Un primo passo: la manovra da 35 miliardi

L’ultima manovra finanziaria ha rappresentato un segnale chiaro: tra il 2025 e il 2039 l’Italia destinerà 35 miliardi aggiuntivi alla Difesa. Una somma significativa, che però – per ammissione dello stesso esecutivo – è solo un passo iniziale verso gli obiettivi fissati dalla Nato. Il Governo italiano sostiene di aver già centrato il target del 2% del Pil previsto dal Patto Atlantico, grazie all’applicazione di un criterio contabile più ampio, quello suggerito dal manuale Nato, che include una gamma più vasta di spese legate alla sicurezza nazionale.

Il nuovo obiettivo Nato: 3,5% più 1,5%

Tuttavia, l’asticella si alza. Il prossimo vertice Nato del 25-26 giugno dovrebbe ufficializzare il nuovo target: una spesa minima pari al 3,5% del Pil, a cui si affiancherà una raccomandazione per investimenti ulteriori – pari all’1,5% del Pil – in aree come cybersicurezza, difesa delle infrastrutture critiche, spazio, intelligence e contrasto alle minacce ibride.

Se si considerano i valori attuali del Prodotto interno lordo italiano, il solo passaggio dal 2% al 3,5% implicherebbe 33 miliardi di euro in più ogni anno. Oggi, infatti, il 3,5% del Pil vale 79 miliardi, a fronte di una spesa annua per la Difesa che oscilla intorno ai 46 miliardi (includendo le voci conteggiate con i criteri Nato). Con l’aggiunta dell’ulteriore 1,5% per cybersicurezza e altri settori, il fabbisogno complessivo toccherebbe quota 113 miliardi di euro annui.

Sette o dieci anni per adeguarsi

Di fronte a una simile proiezione, Roma chiede – insieme ad altri Stati europei – una gradualità nell’adeguamento, ipotizzando un percorso a sette o dieci anni. Ma il problema non è solo nel “quando”, bensì nel “come”. Il margine di bilancio a disposizione è ristretto. A meno di scelte drastiche o interventi straordinari, risulta complesso trovare spazio per un aumento strutturale della spesa di tale portata, soprattutto in un quadro macroeconomico in cui il ritorno ai vincoli di bilancio europei rende ogni margine di flessibilità più difficile da ottenere.

Il dilemma del debito comune europeo

Un’ipotesi sul tavolo – sostenuta da più voci, anche a Bruxelles – è quella di attivare un nuovo strumento di debito comune europeo, sul modello del Next Generation EU. L’obiettivo sarebbe quello di coordinare gli investimenti strategici nella difesa comune, alleggerendo il peso sui bilanci nazionali e favorendo la crescita dell’industria europea del settore. Ma l’Italia, in particolare, resta cauta su questa strada: teme che il ricorso al debito comune venga interpretato come una scappatoia per eludere le regole di bilancio o, peggio, come una richiesta di mutualizzazione del rischio sovrano.

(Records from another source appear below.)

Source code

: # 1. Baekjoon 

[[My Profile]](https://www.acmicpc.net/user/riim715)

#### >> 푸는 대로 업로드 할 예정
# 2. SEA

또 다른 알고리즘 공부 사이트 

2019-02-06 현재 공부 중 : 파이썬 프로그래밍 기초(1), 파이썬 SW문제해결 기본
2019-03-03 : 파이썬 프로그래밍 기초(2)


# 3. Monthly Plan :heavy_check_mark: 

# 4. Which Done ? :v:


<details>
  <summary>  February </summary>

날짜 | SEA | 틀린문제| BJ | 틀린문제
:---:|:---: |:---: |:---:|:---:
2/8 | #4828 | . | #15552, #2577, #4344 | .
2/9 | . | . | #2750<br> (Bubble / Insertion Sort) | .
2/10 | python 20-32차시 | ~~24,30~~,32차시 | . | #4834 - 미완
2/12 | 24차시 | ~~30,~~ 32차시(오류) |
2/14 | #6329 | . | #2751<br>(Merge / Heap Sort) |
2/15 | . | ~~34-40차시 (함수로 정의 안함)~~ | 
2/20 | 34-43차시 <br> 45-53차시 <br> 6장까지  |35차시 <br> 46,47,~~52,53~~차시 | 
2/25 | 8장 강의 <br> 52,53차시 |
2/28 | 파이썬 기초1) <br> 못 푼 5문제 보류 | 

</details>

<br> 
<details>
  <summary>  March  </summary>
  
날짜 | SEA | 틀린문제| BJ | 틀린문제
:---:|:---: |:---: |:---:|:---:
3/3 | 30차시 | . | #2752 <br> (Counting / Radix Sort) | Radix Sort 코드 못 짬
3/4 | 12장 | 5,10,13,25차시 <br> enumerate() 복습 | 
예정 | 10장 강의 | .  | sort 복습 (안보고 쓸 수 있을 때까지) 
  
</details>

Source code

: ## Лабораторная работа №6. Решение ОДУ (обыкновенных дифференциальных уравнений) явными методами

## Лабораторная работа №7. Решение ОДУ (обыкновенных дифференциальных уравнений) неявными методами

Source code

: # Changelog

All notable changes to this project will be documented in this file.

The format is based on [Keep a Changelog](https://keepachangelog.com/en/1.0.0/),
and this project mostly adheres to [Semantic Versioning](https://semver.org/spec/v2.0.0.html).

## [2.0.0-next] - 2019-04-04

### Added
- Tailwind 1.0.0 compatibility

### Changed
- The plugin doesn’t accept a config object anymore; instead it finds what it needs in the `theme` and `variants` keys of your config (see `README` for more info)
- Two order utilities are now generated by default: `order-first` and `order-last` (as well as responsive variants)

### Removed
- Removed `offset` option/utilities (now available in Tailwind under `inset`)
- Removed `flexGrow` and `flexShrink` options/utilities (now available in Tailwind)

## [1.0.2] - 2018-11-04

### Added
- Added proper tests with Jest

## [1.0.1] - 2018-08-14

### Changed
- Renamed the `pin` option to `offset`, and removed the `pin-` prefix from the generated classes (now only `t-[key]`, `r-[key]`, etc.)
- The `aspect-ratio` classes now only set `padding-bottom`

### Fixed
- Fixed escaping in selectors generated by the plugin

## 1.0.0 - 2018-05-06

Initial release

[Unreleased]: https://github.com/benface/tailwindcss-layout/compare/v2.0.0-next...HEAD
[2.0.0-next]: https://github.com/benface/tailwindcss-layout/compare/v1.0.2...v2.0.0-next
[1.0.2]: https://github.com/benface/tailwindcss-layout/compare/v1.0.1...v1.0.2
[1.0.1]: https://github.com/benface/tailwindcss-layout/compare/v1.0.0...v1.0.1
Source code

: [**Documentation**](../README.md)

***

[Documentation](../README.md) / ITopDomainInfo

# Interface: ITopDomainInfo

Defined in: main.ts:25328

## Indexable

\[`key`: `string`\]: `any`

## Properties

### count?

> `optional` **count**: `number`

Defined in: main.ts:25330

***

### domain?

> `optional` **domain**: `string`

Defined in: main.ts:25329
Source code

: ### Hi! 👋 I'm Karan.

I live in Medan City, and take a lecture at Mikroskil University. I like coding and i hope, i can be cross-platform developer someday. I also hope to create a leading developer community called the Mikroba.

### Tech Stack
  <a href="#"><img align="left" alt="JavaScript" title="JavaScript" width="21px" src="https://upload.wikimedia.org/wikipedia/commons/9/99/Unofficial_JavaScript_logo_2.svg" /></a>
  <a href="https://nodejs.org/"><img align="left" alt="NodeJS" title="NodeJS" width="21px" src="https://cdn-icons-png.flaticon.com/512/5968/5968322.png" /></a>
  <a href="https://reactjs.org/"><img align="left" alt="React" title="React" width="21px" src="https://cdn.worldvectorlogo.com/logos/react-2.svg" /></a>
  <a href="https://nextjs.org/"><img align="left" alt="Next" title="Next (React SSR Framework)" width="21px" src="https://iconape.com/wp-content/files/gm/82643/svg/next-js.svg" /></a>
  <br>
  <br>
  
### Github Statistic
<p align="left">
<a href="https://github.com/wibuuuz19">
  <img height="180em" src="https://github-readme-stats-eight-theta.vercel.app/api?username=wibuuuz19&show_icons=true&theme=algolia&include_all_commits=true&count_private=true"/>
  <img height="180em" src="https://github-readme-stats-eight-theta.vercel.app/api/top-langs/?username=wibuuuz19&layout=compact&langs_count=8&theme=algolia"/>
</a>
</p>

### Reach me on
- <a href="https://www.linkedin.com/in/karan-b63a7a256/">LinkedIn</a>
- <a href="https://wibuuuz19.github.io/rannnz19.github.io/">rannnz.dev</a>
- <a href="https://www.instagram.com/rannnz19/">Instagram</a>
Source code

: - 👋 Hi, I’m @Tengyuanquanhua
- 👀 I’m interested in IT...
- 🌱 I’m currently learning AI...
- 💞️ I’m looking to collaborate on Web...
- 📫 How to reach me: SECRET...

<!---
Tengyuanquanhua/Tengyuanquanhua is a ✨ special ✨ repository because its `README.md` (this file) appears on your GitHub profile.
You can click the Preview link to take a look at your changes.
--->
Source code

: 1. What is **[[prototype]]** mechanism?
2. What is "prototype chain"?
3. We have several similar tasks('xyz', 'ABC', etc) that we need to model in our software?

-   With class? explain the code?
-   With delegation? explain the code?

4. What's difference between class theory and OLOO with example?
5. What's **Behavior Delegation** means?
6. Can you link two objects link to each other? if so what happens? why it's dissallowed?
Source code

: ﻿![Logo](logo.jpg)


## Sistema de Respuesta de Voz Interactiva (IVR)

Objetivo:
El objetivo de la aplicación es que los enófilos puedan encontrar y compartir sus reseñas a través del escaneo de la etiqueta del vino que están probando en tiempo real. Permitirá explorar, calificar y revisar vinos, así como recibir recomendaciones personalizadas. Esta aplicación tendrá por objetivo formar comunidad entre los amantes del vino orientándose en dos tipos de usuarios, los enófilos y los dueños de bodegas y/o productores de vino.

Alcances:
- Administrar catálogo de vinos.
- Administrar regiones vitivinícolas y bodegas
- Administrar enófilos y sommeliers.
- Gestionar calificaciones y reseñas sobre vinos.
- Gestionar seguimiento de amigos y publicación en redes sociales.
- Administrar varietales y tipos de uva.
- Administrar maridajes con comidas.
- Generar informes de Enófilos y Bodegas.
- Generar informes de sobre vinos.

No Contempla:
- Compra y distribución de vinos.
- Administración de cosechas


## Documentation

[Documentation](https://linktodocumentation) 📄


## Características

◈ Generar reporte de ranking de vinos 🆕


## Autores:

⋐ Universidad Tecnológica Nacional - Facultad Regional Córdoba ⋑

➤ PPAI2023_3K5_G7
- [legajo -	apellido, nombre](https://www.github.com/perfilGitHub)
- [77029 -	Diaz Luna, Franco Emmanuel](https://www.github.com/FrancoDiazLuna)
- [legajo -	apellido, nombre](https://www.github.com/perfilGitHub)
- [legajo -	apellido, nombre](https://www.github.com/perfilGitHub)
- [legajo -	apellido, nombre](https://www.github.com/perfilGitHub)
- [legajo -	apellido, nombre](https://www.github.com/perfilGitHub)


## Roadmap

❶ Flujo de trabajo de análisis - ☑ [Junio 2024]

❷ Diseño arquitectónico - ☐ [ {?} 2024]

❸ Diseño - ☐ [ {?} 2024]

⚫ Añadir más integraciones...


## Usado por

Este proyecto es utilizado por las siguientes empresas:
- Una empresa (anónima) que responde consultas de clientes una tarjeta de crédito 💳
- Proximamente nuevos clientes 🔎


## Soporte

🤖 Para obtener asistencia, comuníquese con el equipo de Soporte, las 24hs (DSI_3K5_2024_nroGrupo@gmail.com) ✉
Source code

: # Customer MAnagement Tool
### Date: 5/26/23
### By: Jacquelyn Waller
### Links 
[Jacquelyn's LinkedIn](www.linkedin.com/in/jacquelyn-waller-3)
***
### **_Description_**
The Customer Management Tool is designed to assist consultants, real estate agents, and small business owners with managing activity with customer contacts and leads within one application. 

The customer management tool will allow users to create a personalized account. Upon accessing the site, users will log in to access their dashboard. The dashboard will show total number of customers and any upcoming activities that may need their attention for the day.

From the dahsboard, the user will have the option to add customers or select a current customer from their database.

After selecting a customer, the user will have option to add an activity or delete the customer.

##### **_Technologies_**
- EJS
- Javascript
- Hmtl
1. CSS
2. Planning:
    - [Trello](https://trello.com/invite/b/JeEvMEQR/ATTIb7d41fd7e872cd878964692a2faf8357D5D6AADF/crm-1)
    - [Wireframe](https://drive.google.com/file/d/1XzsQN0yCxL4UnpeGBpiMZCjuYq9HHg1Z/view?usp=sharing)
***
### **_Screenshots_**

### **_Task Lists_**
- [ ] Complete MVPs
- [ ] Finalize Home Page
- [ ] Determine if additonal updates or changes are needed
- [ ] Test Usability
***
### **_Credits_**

Contabilità e mercati: due realtà diverse

Il Governo italiano punta molto sulla strategia dello “scorporo” contabile, ovvero l’esclusione delle spese militari e per la sicurezza dagli indicatori di deficit e debito previsti dalle regole Ue. Tuttavia, anche in caso di successo a Bruxelles, i mercati finanziari continueranno a valutare la sostenibilità del debito pubblico complessivo. In altre parole, anche se le spese per la Difesa fossero formalmente “fuori bilancio”, chi acquista BTp continuerà a tenerne conto nel calcolo del rischio paese.

Il percorso verso l’obiettivo Nato del 3,5% del Pil (più l’1,5% per la sicurezza digitale) rappresentao pertant una svolta epocale per la politica di bilancio italiana. Un cambiamento che richiede non solo risorse, ma anche una nuova visione strategica: sull’Europa della difesa, sul ruolo dell’Italia nello scacchiere atlantico e sulla capacità dello Stato di affrontare, in modo sostenibile, le sfide del futuro.